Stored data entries
== == ==

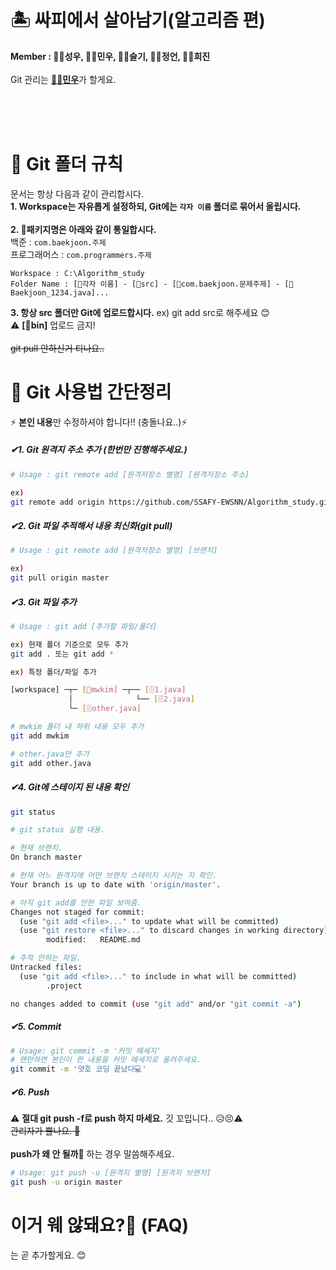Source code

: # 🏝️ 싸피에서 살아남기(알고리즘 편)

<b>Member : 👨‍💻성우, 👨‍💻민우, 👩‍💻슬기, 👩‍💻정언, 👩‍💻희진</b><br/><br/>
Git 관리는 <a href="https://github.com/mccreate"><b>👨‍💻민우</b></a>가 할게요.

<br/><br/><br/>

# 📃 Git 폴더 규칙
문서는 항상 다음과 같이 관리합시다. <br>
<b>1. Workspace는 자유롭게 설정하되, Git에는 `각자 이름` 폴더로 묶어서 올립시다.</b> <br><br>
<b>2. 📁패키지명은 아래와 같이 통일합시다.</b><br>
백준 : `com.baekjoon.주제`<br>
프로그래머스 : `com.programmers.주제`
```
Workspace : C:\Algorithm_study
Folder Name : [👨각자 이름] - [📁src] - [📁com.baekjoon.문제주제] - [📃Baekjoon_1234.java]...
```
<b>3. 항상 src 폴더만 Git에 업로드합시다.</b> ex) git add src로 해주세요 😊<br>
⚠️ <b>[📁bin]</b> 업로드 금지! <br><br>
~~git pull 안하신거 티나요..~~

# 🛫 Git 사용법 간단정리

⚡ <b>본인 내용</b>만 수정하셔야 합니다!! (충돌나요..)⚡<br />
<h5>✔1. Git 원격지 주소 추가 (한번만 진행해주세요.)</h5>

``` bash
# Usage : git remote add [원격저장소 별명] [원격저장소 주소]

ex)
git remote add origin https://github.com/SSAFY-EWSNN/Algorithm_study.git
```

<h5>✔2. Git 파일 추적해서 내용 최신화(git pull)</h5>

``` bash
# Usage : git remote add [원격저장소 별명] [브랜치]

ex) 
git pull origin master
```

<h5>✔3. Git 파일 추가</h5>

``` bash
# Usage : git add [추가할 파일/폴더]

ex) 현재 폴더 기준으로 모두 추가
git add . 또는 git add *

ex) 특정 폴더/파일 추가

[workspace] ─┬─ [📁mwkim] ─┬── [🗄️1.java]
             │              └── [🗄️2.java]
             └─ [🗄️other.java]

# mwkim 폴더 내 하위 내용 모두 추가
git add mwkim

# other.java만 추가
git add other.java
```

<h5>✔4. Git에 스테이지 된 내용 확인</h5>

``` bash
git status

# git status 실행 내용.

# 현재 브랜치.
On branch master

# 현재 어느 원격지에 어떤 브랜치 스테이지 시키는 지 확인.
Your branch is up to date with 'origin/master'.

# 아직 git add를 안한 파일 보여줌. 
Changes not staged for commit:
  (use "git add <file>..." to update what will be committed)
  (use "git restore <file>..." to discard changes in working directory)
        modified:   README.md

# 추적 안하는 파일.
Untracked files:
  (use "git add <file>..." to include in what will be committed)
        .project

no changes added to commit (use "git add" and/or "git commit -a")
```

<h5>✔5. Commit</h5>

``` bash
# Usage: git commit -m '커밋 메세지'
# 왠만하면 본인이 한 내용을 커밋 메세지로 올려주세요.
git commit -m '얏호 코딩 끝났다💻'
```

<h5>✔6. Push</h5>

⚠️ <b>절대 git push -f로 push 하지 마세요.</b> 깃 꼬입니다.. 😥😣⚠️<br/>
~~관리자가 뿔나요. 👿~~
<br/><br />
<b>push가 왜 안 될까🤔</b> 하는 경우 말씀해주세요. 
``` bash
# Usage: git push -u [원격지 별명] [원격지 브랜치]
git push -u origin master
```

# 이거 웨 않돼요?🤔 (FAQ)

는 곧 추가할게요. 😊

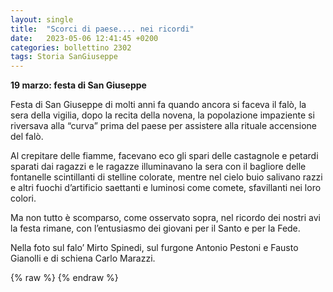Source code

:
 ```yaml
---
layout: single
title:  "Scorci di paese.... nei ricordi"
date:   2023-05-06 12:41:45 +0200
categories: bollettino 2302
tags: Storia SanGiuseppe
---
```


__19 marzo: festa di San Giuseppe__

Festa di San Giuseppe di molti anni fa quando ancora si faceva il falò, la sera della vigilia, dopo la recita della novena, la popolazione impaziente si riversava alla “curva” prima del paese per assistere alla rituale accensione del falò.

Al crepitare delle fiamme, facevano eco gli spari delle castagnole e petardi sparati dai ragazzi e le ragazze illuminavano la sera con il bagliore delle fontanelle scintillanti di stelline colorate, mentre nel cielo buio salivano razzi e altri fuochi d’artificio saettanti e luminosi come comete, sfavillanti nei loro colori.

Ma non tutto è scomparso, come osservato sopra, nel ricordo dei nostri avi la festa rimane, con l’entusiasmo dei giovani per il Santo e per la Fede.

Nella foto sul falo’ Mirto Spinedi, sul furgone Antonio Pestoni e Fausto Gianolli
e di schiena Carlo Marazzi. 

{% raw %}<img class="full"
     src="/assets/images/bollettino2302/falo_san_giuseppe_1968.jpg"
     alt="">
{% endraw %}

== == ==

Assignment
Give the data again exactly as it stands, apart from the pictures.

Task answer
Source code

: # 🏝️ 싸피에서 살아남기(알고리즘 편)

<b>Member : 👨‍💻성우, 👨‍💻민우, 👩‍💻슬기, 👩‍💻정언, 👩‍💻희진</b><br/><br/>
Git 관리는 <a href="https://github.com/mccreate"><b>👨‍💻민우</b></a>가 할게요.

<br/><br/><br/>

# 📃 Git 폴더 규칙
문서는 항상 다음과 같이 관리합시다. <br>
<b>1. Workspace는 자유롭게 설정하되, Git에는 `각자 이름` 폴더로 묶어서 올립시다.</b> <br><br>
<b>2. 📁패키지명은 아래와 같이 통일합시다.</b><br>
백준 : `com.baekjoon.주제`<br>
프로그래머스 : `com.programmers.주제`
```
Workspace : C:\Algorithm_study
Folder Name : [👨각자 이름] - [📁src] - [📁com.baekjoon.문제주제] - [📃Baekjoon_1234.java]...
```
<b>3. 항상 src 폴더만 Git에 업로드합시다.</b> ex) git add src로 해주세요 😊<br>
⚠️ <b>[📁bin]</b> 업로드 금지! <br><br>
~~git pull 안하신거 티나요..~~

# 🛫 Git 사용법 간단정리

⚡ <b>본인 내용</b>만 수정하셔야 합니다!! (충돌나요..)⚡<br />
<h5>✔1. Git 원격지 주소 추가 (한번만 진행해주세요.)</h5>

``` bash
# Usage : git remote add [원격저장소 별명] [원격저장소 주소]

ex)
git remote add origin https://github.com/SSAFY-EWSNN/Algorithm_study.git
```

<h5>✔2. Git 파일 추적해서 내용 최신화(git pull)</h5>

``` bash
# Usage : git remote add [원격저장소 별명] [브랜치]

ex) 
git pull origin master
```

<h5>✔3. Git 파일 추가</h5>

``` bash
# Usage : git add [추가할 파일/폴더]

ex) 현재 폴더 기준으로 모두 추가
git add . 또는 git add *

ex) 특정 폴더/파일 추가

[workspace] ─┬─ [📁mwkim] ─┬── [🗄️1.java]
             │              └── [🗄️2.java]
             └─ [🗄️other.java]

# mwkim 폴더 내 하위 내용 모두 추가
git add mwkim

# other.java만 추가
git add other.java
```

<h5>✔4. Git에 스테이지 된 내용 확인</h5>

``` bash
git status

# git status 실행 내용.

# 현재 브랜치.
On branch master

# 현재 어느 원격지에 어떤 브랜치 스테이지 시키는 지 확인.
Your branch is up to date with 'origin/master'.

# 아직 git add를 안한 파일 보여줌. 
Changes not staged for commit:
  (use "git add <file>..." to update what will be committed)
  (use "git restore <file>..." to discard changes in working directory)
        modified:   README.md

# 추적 안하는 파일.
Untracked files:
  (use "git add <file>..." to include in what will be committed)
        .project

no changes added to commit (use "git add" and/or "git commit -a")
```

<h5>✔5. Commit</h5>

``` bash
# Usage: git commit -m '커밋 메세지'
# 왠만하면 본인이 한 내용을 커밋 메세지로 올려주세요.
git commit -m '얏호 코딩 끝났다💻'
```

<h5>✔6. Push</h5>

⚠️ <b>절대 git push -f로 push 하지 마세요.</b> 깃 꼬입니다.. 😥😣⚠️<br/>
~~관리자가 뿔나요. 👿~~
<br/><br />
<b>push가 왜 안 될까🤔</b> 하는 경우 말씀해주세요. 
``` bash
# Usage: git push -u [원격지 별명] [원격지 브랜치]
git push -u origin master
```

# 이거 웨 않돼요?🤔 (FAQ)

는 곧 추가할게요. 😊

Source code

:
 ```yaml
---
layout: single
title:  "Scorci di paese.... nei ricordi"
date:   2023-05-06 12:41:45 +0200
categories: bollettino 2302
tags: Storia SanGiuseppe
---
```


__19 marzo: festa di San Giuseppe__

Festa di San Giuseppe di molti anni fa quando ancora si faceva il falò, la sera della vigilia, dopo la recita della novena, la popolazione impaziente si riversava alla “curva” prima del paese per assistere alla rituale accensione del falò.

Al crepitare delle fiamme, facevano eco gli spari delle castagnole e petardi sparati dai ragazzi e le ragazze illuminavano la sera con il bagliore delle fontanelle scintillanti di stelline colorate, mentre nel cielo buio salivano razzi e altri fuochi d’artificio saettanti e luminosi come comete, sfavillanti nei loro colori.

Ma non tutto è scomparso, come osservato sopra, nel ricordo dei nostri avi la festa rimane, con l’entusiasmo dei giovani per il Santo e per la Fede.

Nella foto sul falo’ Mirto Spinedi, sul furgone Antonio Pestoni e Fausto Gianolli
e di schiena Carlo Marazzi. 

{% raw %}<img class="full"
     src="/assets/images/bollettino2302/falo_san_giuseppe_1968.jpg"
     alt="">
{% endraw %}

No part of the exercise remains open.